| PROVIDED INFORMATION |
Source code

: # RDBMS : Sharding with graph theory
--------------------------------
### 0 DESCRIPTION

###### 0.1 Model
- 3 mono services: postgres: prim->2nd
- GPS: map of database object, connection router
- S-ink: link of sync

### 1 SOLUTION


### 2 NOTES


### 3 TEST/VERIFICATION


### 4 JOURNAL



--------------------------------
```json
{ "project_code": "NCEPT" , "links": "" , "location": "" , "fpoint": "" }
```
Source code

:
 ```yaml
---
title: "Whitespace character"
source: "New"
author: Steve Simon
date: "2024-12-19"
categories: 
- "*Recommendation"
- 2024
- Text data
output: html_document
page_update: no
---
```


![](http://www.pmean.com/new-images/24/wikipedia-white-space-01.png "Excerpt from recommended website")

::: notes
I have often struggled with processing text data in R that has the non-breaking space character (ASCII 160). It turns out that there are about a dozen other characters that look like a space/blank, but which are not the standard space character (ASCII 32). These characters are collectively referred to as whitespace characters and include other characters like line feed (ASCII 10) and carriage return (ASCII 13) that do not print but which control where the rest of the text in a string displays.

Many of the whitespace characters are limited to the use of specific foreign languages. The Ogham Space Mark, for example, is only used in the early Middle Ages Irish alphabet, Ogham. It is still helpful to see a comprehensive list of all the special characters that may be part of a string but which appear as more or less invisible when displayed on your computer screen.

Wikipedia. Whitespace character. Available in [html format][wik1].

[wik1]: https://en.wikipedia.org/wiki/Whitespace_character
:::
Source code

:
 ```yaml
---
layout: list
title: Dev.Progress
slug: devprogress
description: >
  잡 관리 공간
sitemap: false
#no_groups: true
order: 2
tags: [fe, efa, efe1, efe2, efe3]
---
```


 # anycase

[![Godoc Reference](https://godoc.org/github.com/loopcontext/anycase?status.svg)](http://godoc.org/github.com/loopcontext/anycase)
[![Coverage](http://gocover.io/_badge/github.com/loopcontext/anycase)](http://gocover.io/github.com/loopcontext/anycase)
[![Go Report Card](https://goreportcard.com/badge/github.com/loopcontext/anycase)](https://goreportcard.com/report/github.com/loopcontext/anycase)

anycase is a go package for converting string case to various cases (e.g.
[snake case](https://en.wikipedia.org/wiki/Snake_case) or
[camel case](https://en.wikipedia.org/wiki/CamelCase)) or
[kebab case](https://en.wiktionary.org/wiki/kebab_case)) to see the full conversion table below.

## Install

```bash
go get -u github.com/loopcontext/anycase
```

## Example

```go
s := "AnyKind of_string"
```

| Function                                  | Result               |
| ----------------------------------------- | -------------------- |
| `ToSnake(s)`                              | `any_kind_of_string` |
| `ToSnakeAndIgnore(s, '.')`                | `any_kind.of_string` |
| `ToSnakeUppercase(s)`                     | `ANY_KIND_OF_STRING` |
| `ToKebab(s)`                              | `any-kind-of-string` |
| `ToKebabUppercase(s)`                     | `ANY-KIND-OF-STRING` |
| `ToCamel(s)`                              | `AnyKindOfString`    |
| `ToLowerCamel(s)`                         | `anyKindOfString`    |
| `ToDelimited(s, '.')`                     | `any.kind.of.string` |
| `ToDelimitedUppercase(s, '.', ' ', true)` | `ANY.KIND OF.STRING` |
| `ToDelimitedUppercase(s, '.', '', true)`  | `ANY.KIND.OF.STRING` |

| INSTRUCTIONS FOR THE TASK |
Could you give the data again, word for word?

| RESPONSE |
Source code

: # RDBMS : Sharding with graph theory
--------------------------------
### 0 DESCRIPTION

###### 0.1 Model
- 3 mono services: postgres: prim->2nd
- GPS: map of database object, connection router
- S-ink: link of sync

### 1 SOLUTION


### 2 NOTES


### 3 TEST/VERIFICATION


### 4 JOURNAL



--------------------------------
```json
{ "project_code": "NCEPT" , "links": "" , "location": "" , "fpoint": "" }
```
Source code

:
 ```yaml
---
title: "Whitespace character"
source: "New"
author: Steve Simon
date: "2024-12-19"
categories: 
- "*Recommendation"
- 2024
- Text data
output: html_document
page_update: no
---
```


![](http://www.pmean.com/new-images/24/wikipedia-white-space-01.png "Excerpt from recommended website")

::: notes
I have often struggled with processing text data in R that has the non-breaking space character (ASCII 160). It turns out that there are about a dozen other characters that look like a space/blank, but which are not the standard space character (ASCII 32). These characters are collectively referred to as whitespace characters and include other characters like line feed (ASCII 10) and carriage return (ASCII 13) that do not print but which control where the rest of the text in a string displays.

Many of the whitespace characters are limited to the use of specific foreign languages. The Ogham Space Mark, for example, is only used in the early Middle Ages Irish alphabet, Ogham. It is still helpful to see a comprehensive list of all the special characters that may be part of a string but which appear as more or less invisible when displayed on your computer screen.

Wikipedia. Whitespace character. Available in [html format][wik1].

[wik1]: https://en.wikipedia.org/wiki/Whitespace_character
:::
Source code

:
 ```yaml
---
layout: list
title: Dev.Progress
slug: devprogress
description: >
  잡 관리 공간
sitemap: false
#no_groups: true
order: 2
tags: [fe, efa, efe1, efe2, efe3]
---
```


 # anycase

[![Godoc Reference](https://godoc.org/github.com/loopcontext/anycase?status.svg)](http://godoc.org/github.com/loopcontext/anycase)
[![Coverage](http://gocover.io/_badge/github.com/loopcontext/anycase)](http://gocover.io/github.com/loopcontext/anycase)
[![Go Report Card](https://goreportcard.com/badge/github.com/loopcontext/anycase)](https://goreportcard.com/report/github.com/loopcontext/anycase)

anycase is a go package for converting string case to various cases (e.g.
[snake case](https://en.wikipedia.org/wiki/Snake_case) or
[camel case](https://en.wikipedia.org/wiki/CamelCase)) or
[kebab case](https://en.wiktionary.org/wiki/kebab_case)) to see the full conversion table below.

## Install

```bash
go get -u github.com/loopcontext/anycase
```

## Example

```go
s := "AnyKind of_string"
```

| Function                                  | Result               |
| ----------------------------------------- | -------------------- |
| `ToSnake(s)`                              | `any_kind_of_string` |
| `ToSnakeAndIgnore(s, '.')`                | `any_kind.of_string` |
| `ToSnakeUppercase(s)`                     | `ANY_KIND_OF_STRING` |
| `ToKebab(s)`                              | `any-kind-of-string` |
| `ToKebabUppercase(s)`                     | `ANY-KIND-OF-STRING` |
| `ToCamel(s)`                              | `AnyKindOfString`    |
| `ToLowerCamel(s)`                         | `anyKindOfString`    |
| `ToDelimited(s, '.')`                     | `any.kind.of.string` |
| `ToDelimitedUppercase(s, '.', ' ', true)` | `ANY.KIND OF.STRING` |
| `ToDelimitedUppercase(s, '.', '', true)`  | `ANY.KIND.OF.STRING` |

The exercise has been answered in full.